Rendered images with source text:
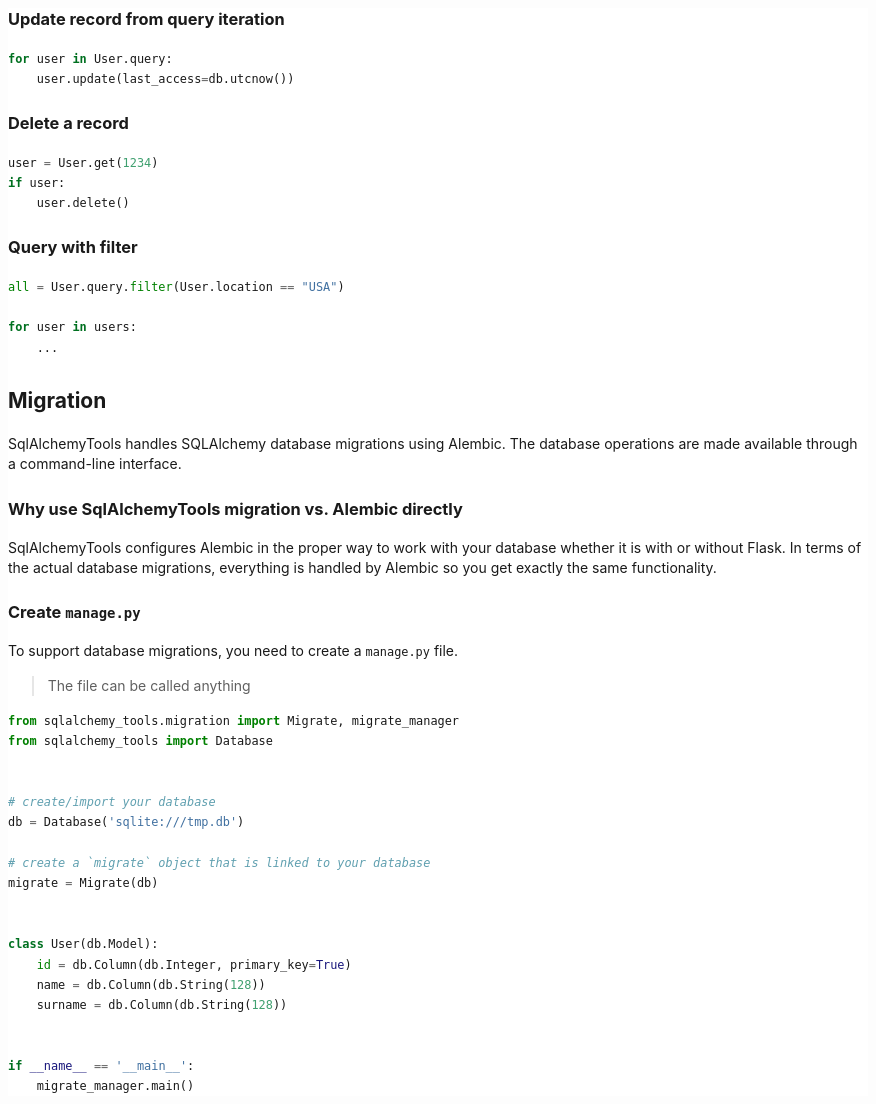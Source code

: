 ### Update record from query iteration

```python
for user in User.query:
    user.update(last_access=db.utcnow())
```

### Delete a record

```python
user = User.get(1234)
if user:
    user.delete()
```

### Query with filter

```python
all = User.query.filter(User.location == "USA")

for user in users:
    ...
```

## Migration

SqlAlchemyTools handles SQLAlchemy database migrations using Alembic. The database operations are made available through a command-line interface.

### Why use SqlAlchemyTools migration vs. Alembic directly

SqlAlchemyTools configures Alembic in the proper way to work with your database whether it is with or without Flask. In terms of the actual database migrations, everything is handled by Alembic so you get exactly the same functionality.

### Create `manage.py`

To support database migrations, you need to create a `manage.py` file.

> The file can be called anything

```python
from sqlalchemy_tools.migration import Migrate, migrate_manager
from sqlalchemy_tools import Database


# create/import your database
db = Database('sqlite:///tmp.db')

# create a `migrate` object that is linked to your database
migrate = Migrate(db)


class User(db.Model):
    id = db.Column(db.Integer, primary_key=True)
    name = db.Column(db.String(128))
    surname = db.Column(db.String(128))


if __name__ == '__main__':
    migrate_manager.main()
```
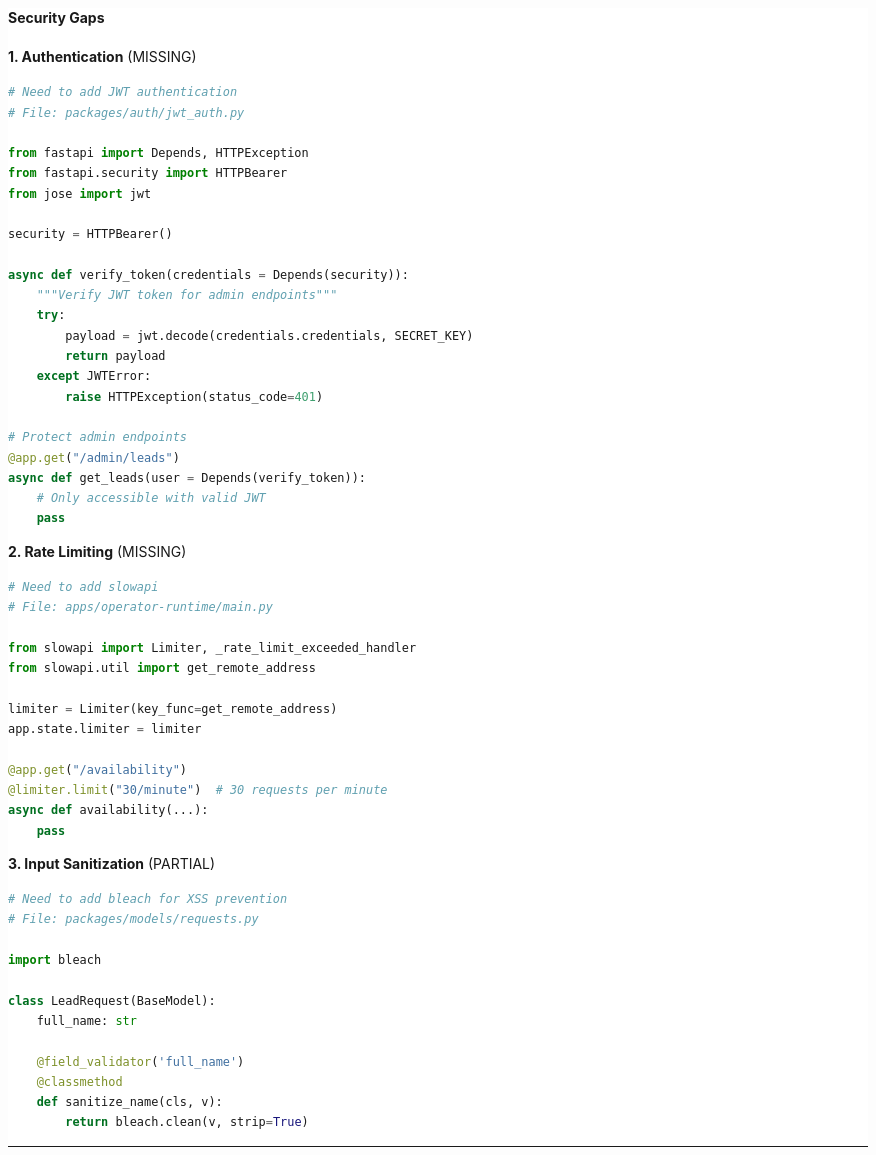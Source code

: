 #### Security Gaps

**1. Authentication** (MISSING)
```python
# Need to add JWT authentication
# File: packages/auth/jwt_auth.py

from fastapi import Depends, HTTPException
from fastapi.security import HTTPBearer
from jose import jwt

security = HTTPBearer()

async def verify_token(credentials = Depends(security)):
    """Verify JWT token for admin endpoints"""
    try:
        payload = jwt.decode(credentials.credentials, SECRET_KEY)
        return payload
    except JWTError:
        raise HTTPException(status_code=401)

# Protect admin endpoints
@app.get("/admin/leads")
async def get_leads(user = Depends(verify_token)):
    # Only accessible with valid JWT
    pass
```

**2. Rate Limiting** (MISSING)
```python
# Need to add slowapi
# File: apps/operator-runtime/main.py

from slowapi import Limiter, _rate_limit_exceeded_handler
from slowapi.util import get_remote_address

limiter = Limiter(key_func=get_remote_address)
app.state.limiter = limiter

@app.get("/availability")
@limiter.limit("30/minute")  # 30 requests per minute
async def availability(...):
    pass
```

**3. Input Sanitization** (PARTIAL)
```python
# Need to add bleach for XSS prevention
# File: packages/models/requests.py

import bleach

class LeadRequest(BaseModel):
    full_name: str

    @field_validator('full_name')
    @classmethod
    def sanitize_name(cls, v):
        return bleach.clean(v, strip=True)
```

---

(Work required) Because the pictures are not wanted, retype every record exactly without them.

(Answer to the exercise)
Source code

: ### Update record from query iteration

```python
for user in User.query:
    user.update(last_access=db.utcnow())
```

### Delete a record

```python
user = User.get(1234)
if user:
    user.delete()
```

### Query with filter

```python
all = User.query.filter(User.location == "USA")

for user in users:
    ...
```

## Migration

SqlAlchemyTools handles SQLAlchemy database migrations using Alembic. The database operations are made available through a command-line interface.

### Why use SqlAlchemyTools migration vs. Alembic directly

SqlAlchemyTools configures Alembic in the proper way to work with your database whether it is with or without Flask. In terms of the actual database migrations, everything is handled by Alembic so you get exactly the same functionality.

### Create `manage.py`

To support database migrations, you need to create a `manage.py` file.

> The file can be called anything

```python
from sqlalchemy_tools.migration import Migrate, migrate_manager
from sqlalchemy_tools import Database


# create/import your database
db = Database('sqlite:///tmp.db')

# create a `migrate` object that is linked to your database
migrate = Migrate(db)


class User(db.Model):
    id = db.Column(db.Integer, primary_key=True)
    name = db.Column(db.String(128))
    surname = db.Column(db.String(128))


if __name__ == '__main__':
    migrate_manager.main()
```
Source code

: #### Security Gaps

**1. Authentication** (MISSING)
```python
# Need to add JWT authentication
# File: packages/auth/jwt_auth.py

from fastapi import Depends, HTTPException
from fastapi.security import HTTPBearer
from jose import jwt

security = HTTPBearer()

async def verify_token(credentials = Depends(security)):
    """Verify JWT token for admin endpoints"""
    try:
        payload = jwt.decode(credentials.credentials, SECRET_KEY)
        return payload
    except JWTError:
        raise HTTPException(status_code=401)

# Protect admin endpoints
@app.get("/admin/leads")
async def get_leads(user = Depends(verify_token)):
    # Only accessible with valid JWT
    pass
```

**2. Rate Limiting** (MISSING)
```python
# Need to add slowapi
# File: apps/operator-runtime/main.py

from slowapi import Limiter, _rate_limit_exceeded_handler
from slowapi.util import get_remote_address

limiter = Limiter(key_func=get_remote_address)
app.state.limiter = limiter

@app.get("/availability")
@limiter.limit("30/minute")  # 30 requests per minute
async def availability(...):
    pass
```

**3. Input Sanitization** (PARTIAL)
```python
# Need to add bleach for XSS prevention
# File: packages/models/requests.py

import bleach

class LeadRequest(BaseModel):
    full_name: str

    @field_validator('full_name')
    @classmethod
    def sanitize_name(cls, v):
        return bleach.clean(v, strip=True)
```

---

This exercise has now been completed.